> [What needs to be done] Wherever the string "only" shows up in the data below, copy the whole line.

> [Supplied entries]
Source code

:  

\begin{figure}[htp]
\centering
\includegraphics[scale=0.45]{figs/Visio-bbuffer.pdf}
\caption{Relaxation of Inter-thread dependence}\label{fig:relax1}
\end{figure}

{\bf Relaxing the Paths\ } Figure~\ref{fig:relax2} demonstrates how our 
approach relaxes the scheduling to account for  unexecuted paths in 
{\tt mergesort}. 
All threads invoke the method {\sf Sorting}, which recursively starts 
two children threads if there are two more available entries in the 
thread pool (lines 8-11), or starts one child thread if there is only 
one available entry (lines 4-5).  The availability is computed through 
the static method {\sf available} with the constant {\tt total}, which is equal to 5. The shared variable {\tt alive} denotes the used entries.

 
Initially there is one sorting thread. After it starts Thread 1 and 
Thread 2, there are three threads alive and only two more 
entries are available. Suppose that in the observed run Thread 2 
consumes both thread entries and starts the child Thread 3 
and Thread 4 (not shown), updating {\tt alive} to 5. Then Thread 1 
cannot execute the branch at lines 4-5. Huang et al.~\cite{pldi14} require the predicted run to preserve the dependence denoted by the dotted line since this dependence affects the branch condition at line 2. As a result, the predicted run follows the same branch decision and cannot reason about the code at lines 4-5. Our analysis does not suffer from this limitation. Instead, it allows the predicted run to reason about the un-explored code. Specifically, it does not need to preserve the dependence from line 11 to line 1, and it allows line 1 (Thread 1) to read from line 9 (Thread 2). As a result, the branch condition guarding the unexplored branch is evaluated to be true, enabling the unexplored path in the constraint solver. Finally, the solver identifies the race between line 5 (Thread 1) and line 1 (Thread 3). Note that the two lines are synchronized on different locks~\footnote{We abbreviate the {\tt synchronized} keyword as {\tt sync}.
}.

> [Exercise answer]
thread pool (lines 8-11), or starts one child thread if there is only 
Thread 2, there are three threads alive and only two more 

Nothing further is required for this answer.